Stored dataset items:
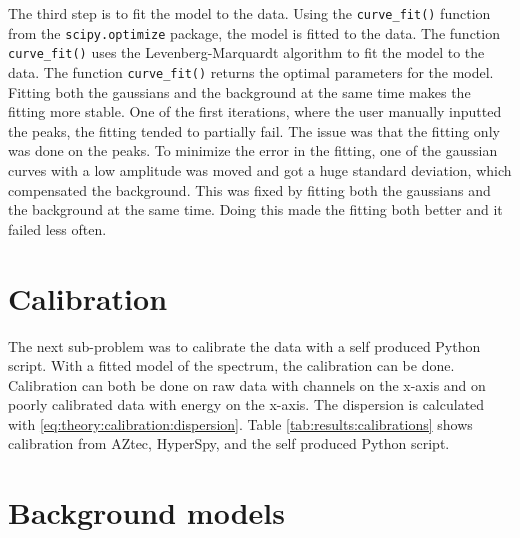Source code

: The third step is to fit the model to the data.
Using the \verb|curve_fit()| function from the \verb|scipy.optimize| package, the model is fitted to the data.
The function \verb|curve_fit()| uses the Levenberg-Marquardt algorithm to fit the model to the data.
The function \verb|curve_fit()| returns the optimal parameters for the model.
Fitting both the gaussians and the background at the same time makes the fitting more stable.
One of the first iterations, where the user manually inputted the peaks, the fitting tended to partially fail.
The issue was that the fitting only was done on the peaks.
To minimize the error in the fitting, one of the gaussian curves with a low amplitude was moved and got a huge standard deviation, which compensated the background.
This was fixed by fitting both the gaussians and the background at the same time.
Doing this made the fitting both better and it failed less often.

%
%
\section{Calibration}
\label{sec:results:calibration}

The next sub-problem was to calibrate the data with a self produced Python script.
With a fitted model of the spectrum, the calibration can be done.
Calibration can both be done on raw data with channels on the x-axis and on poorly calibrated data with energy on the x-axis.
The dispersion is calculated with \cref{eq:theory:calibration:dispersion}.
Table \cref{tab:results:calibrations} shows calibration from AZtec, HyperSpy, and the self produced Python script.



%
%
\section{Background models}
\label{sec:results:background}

--

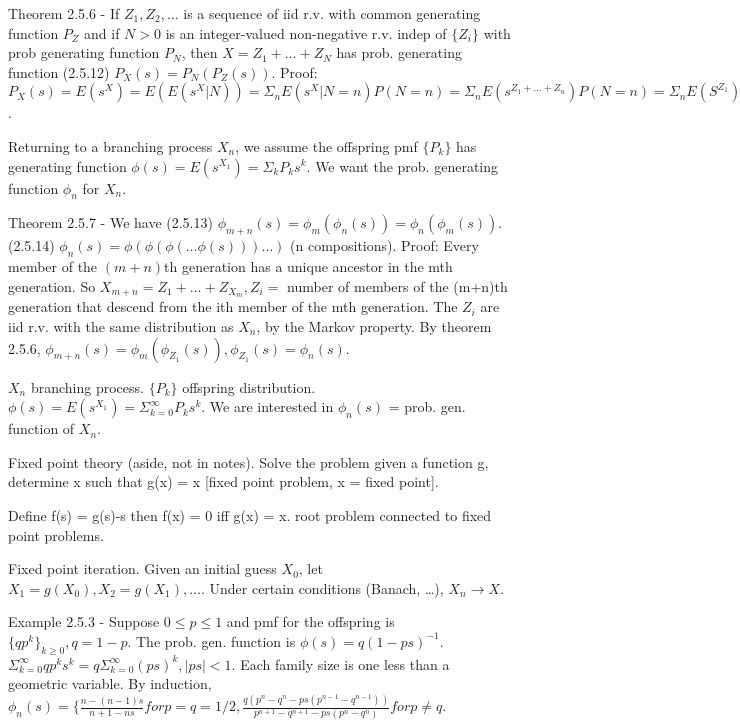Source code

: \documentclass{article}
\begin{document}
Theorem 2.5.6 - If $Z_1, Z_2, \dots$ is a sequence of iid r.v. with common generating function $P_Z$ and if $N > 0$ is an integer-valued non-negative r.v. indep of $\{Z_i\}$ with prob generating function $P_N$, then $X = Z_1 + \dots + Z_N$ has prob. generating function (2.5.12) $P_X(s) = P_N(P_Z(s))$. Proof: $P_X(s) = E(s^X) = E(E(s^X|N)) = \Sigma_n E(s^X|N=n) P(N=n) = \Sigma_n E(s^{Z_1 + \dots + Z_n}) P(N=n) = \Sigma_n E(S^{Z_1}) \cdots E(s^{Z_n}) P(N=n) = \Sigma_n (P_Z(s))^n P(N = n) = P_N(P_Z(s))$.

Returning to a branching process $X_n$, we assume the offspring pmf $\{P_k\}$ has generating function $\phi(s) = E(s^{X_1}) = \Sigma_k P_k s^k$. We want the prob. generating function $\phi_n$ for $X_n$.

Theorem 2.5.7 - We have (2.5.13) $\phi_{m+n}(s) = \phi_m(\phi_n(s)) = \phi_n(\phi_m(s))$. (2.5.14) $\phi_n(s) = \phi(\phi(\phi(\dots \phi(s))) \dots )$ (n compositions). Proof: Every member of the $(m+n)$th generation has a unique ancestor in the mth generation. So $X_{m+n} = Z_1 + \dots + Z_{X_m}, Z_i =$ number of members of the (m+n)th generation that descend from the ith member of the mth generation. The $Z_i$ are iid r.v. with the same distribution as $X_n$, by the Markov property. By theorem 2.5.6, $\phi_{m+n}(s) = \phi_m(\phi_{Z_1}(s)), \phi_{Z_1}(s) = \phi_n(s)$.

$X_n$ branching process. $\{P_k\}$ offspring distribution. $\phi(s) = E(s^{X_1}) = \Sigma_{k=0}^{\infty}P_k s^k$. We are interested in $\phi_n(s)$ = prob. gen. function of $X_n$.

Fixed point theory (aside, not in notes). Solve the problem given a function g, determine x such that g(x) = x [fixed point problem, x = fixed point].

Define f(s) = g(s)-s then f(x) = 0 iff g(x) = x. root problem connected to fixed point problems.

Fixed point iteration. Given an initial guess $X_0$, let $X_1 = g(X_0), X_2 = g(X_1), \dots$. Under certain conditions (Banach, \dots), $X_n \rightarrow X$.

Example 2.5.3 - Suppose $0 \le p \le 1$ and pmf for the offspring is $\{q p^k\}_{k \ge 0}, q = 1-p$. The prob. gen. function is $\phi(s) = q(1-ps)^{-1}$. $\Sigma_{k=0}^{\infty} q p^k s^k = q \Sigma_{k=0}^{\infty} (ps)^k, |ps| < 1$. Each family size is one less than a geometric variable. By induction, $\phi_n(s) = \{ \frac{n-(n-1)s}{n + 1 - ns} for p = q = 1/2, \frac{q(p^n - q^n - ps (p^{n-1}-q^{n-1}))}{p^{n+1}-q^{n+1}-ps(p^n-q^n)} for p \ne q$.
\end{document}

TRY IT: From the records above, print exactly the lines that run from the line with "The issue was" to the line with "To minimize the", inclusive.

ANSWER SECTION:
The issue was that the fitting only was done on the peaks.
To minimize the error in the fitting, one of the gaussian curves with a low amplitude was moved and got a huge standard deviation, which compensated the background.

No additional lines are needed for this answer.